§ **Exercise instructions**: Nothing but the lines from the start of the data through the line with "9. Remote login for root was disabled" should appear in the answer, each retyped exactly, and pictures should not.

==========

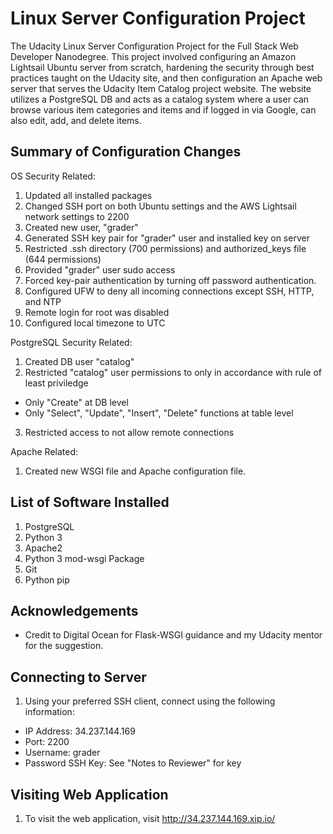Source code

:# Linux Server Configuration Project

The Udacity Linux Server Configuration Project for the Full Stack Web Developer Nanodegree. This project involved configuring an Amazon Lightsail Ubuntu server from scratch, hardening the security through best practices taught on the Udacity site, and then configuration an Apache web server that serves the Udacity Item Catalog project website. The website utilizes a PostgreSQL DB and acts as a catalog system where a user can browse various item categories and items and if logged in via Google, can also edit, add, and delete items. 

## Summary of Configuration Changes

OS Security Related:
1. Updated all installed packages
2. Changed SSH port on both Ubuntu settings and the AWS Lightsail network settings to 2200
3. Created new user, "grader"
4. Generated SSH key pair for "grader" user and installed key on server
5. Restricted .ssh directory (700 permissions) and authorized_keys file (644 permissions)
6. Provided "grader" user sudo access
7. Forced key-pair authentication by turning off password authentication.
8. Configured UFW to deny all incoming connections except SSH, HTTP, and NTP
9. Remote login for root was disabled
10. Configured local timezone to UTC

PostgreSQL Security Related:
1. Created DB user "catalog"
2. Restricted "catalog" user permissions to only in accordance with rule of least priviledge
- Only "Create" at DB level
- Only "Select", "Update", "Insert", "Delete" functions at table level
3. Restricted access to not allow remote connections

Apache Related:
1. Created new WSGI file and Apache configuration file. 

## List of Software Installed

1. PostgreSQL
2. Python 3
3. Apache2
4. Python 3 mod-wsgi Package
5. Git
6. Python pip

## Acknowledgements

- Credit to Digital Ocean for Flask-WSGI guidance and my Udacity mentor for the suggestion. 

## Connecting to Server

1. Using your preferred SSH client, connect using the following information:
  - IP Address: 34.237.144.169
  - Port: 2200
  - Username: grader
  - Password SSH Key: See "Notes to Reviewer" for key
  
## Visiting Web Application

1. To visit the web application, visit http://34.237.144.169.xip.io/
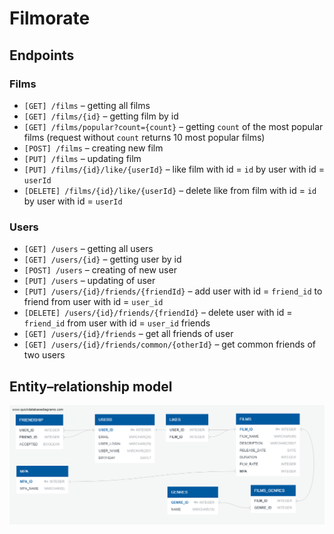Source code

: # Filmorate

## Endpoints

### Films
- `[GET] /films` – getting all films
- `[GET] /films/{id}` – getting film by id
- `[GET] /films/popular?count={count}` – getting `count` of the most popular films (request without `count` returns 10 most popular films)
- `[POST] /films` – creating new film
- `[PUT] /films` – updating film
- `[PUT] /films/{id}/like/{userId}` – like film with id = `id` by user with id = `userId`
- `[DELETE] /films/{id}/like/{userId}` – delete like from film with id = `id` by user with id = `userId`

### Users
- `[GET] /users` – getting all users
- `[GET] /users/{id}` – getting user by id
- `[POST] /users` – creating of new user
- `[PUT] /users` – updating of user
- `[PUT] /users/{id}/friends/{friendId}` – add user with id = `friend_id` to friend from user with id = `user_id`
- `[DELETE] /users/{id}/friends/{friendId}` – delete user with id = `friend_id` from user with id = `user_id` friends
- `[GET] /users/{id}/friends` – get all friends of user
- `[GET] /users/{id}/friends/common/{otherId}` – get common friends of two users

## Entity–relationship model
![ERD](scheme.png)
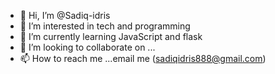 - 👋 Hi, I’m @Sadiq-idris
- 👀 I’m interested in tech and programming
- 🌱 I’m currently learning JavaScript and flask
- 💞️ I’m looking to collaborate on ...
- 📫 How to reach me ...email me (sadiqidris888@gmail.com)

<!---
Sadiq-idris/Sadiq-idris is a ✨ special ✨ repository because its `README.md` (this file) appears on your GitHub profile.
You can click the Preview link to take a look at your changes.
--->
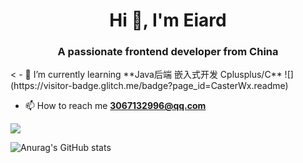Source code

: <h1 align="center"> Hi 👋, I'm Eiard  </h1>
<h3 align="center">A passionate frontend developer from China</h3>
<
- 🌱 I’m currently learning **Java后端 嵌入式开发 Cplusplus/C**  ![](https://visitor-badge.glitch.me/badge?page_id=CasterWx.readme)

- 📫 How to reach me **3067132996@qq.com**


![](https://visitor-badge.glitch.me/badge?page_id=CasterWx.readme)



![Anurag's GitHub stats](https://github-readme-stats.vercel.app/api?username=Eiard&theme=tokyonight&show_icons=true)

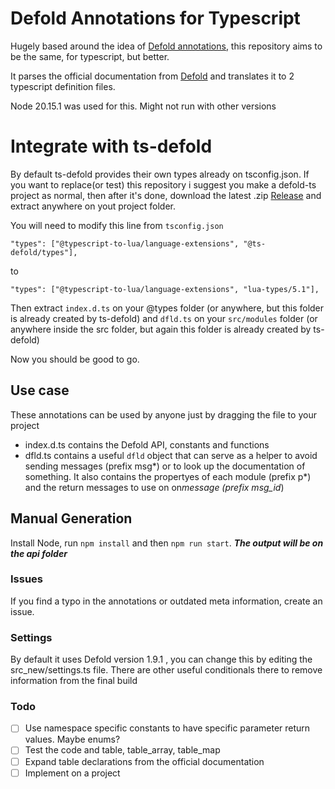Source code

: # Defold Annotations for Typescript

Hugely based around the idea of [Defold annotations](https://github.com/astrochili/defold-annotations/), this repository aims to be the same, for typescript, but better.

It parses the official documentation from [Defold](https://defold.com) and translates it to 2 typescript definition files.

Node 20.15.1 was used for this. Might not run with other versions

# Integrate with ts-defold

By default ts-defold provides their own types already on tsconfig.json. If you want to replace(or test) this repository i suggest you make a defold-ts project as normal, then after it's done, download the latest .zip [Release](https://github.com/elMuso/defold-annotations-typescript/releases) and extract anywhere on yout project folder.

You will need to modify this line from `tsconfig.json`

`"types": ["@typescript-to-lua/language-extensions", "@ts-defold/types"],`

to

`"types": ["@typescript-to-lua/language-extensions", "lua-types/5.1"],`

Then extract `index.d.ts` on your @types folder (or anywhere, but this folder is already created by ts-defold) and `dfld.ts` on your `src/modules` folder (or anywhere inside the src folder, but again this folder is already created by ts-defold) 

Now you should be good to go.

## Use case

These annotations can be used by anyone just by dragging the file to your project

-   index.d.ts contains the Defold API, constants and functions
-   dfld.ts contains a useful `dfld` object that can serve as a helper to avoid sending messages (prefix msg*) or to look up the documentation of something. It also contains the propertyes of each module (prefix p*) and the return messages to use on on*message (prefix msg_id*)

## Manual Generation

Install Node, run `npm install` and then `npm run start`. **_The output will be on the api folder_**

### Issues

If you find a typo in the annotations or outdated meta information, create an issue.

### Settings

By default it uses Defold version 1.9.1 , you can change this by editing the src_new/settings.ts file. There are other useful conditionals there to remove information from the final build

### Todo

-   [ ] Use namespace specific constants to have specific parameter return values. Maybe enums?
-   [ ] Test the code and table, table_array, table_map
-   [ ] Expand table declarations from the official documentation
-   [ ] Implement on a project
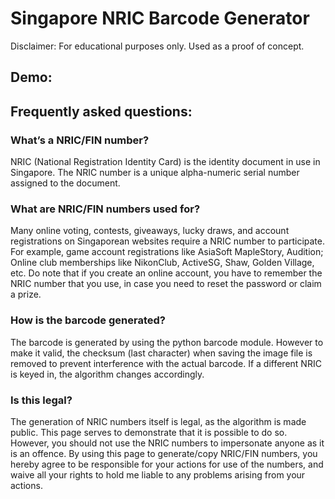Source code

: # Singapore NRIC Barcode Generator
Disclaimer: For educational purposes only. Used as a proof of concept.

## Demo:

## Frequently asked questions:
### What’s a NRIC/FIN number?
NRIC (National Registration Identity Card) is the identity document in use in Singapore. The NRIC number is a unique alpha-numeric serial number assigned to the document.

### What are NRIC/FIN numbers used for?
Many online voting, contests, giveaways, lucky draws, and account registrations on Singaporean websites require a NRIC number to participate. For example, game account registrations like AsiaSoft MapleStory, Audition; Online club memberships like NikonClub, ActiveSG, Shaw, Golden Village, etc. Do note that if you create an online account, you have to remember the NRIC number that you use, in case you need to reset the password or claim a prize.

### How is the barcode generated?
The barcode is generated by using the python barcode module. However to make it valid, the checksum (last character) when saving the image file is removed to prevent interference with the actual barcode. If a different NRIC is keyed in, the algorithm changes accordingly.

### Is this legal?
The generation of NRIC numbers itself is legal, as the algorithm is made public. This page serves to demonstrate that it is possible to do so. However, you should not use the NRIC numbers to impersonate anyone as it is an offence. By using this page to generate/copy NRIC/FIN numbers, you hereby agree to be responsible for your actions for use of the numbers, and waive all your rights to hold me liable to any problems arising from your actions.
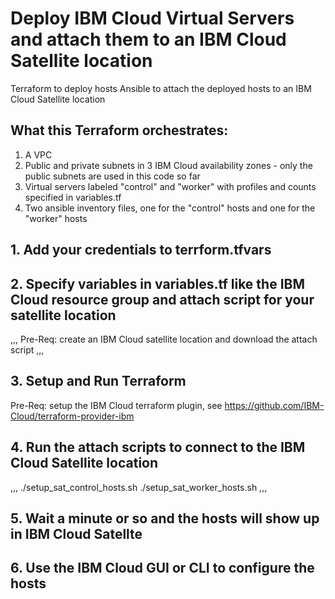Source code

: # Deploy IBM Cloud Virtual Servers and attach them to an IBM Cloud Satellite location
Terraform to deploy hosts
Ansible to attach the deployed hosts to an IBM Cloud Satellite location

## What this Terraform orchestrates:
1. A VPC
2. Public and private subnets in 3 IBM Cloud availability zones - only the public subnets are used in this code so far
3. Virtual servers labeled "control" and "worker" with profiles and counts specified in variables.tf
4. Two ansible inventory files, one for the "control" hosts and one for the "worker" hosts

## 1. Add your credentials to terrform.tfvars

## 2. Specify variables in variables.tf like the IBM Cloud resource group and attach script for your satellite location
,,,
Pre-Req: create an IBM Cloud satellite location and download the attach script
,,,

## 3. Setup and Run Terraform
Pre-Req: setup the IBM Cloud terraform plugin, see https://github.com/IBM-Cloud/terraform-provider-ibm

## 4. Run the attach scripts to connect to the IBM Cloud Satellite location
,,,
./setup_sat_control_hosts.sh
./setup_sat_worker_hosts.sh
,,,

## 5. Wait a minute or so and the hosts will show up in IBM Cloud Satellte

## 6. Use the IBM Cloud GUI or CLI to configure the hosts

==========

§ **Completed exercise**:
Source code

:# Linux Server Configuration Project

The Udacity Linux Server Configuration Project for the Full Stack Web Developer Nanodegree. This project involved configuring an Amazon Lightsail Ubuntu server from scratch, hardening the security through best practices taught on the Udacity site, and then configuration an Apache web server that serves the Udacity Item Catalog project website. The website utilizes a PostgreSQL DB and acts as a catalog system where a user can browse various item categories and items and if logged in via Google, can also edit, add, and delete items. 

## Summary of Configuration Changes

OS Security Related:
1. Updated all installed packages
2. Changed SSH port on both Ubuntu settings and the AWS Lightsail network settings to 2200
3. Created new user, "grader"
4. Generated SSH key pair for "grader" user and installed key on server
5. Restricted .ssh directory (700 permissions) and authorized_keys file (644 permissions)
6. Provided "grader" user sudo access
7. Forced key-pair authentication by turning off password authentication.
8. Configured UFW to deny all incoming connections except SSH, HTTP, and NTP
9. Remote login for root was disabled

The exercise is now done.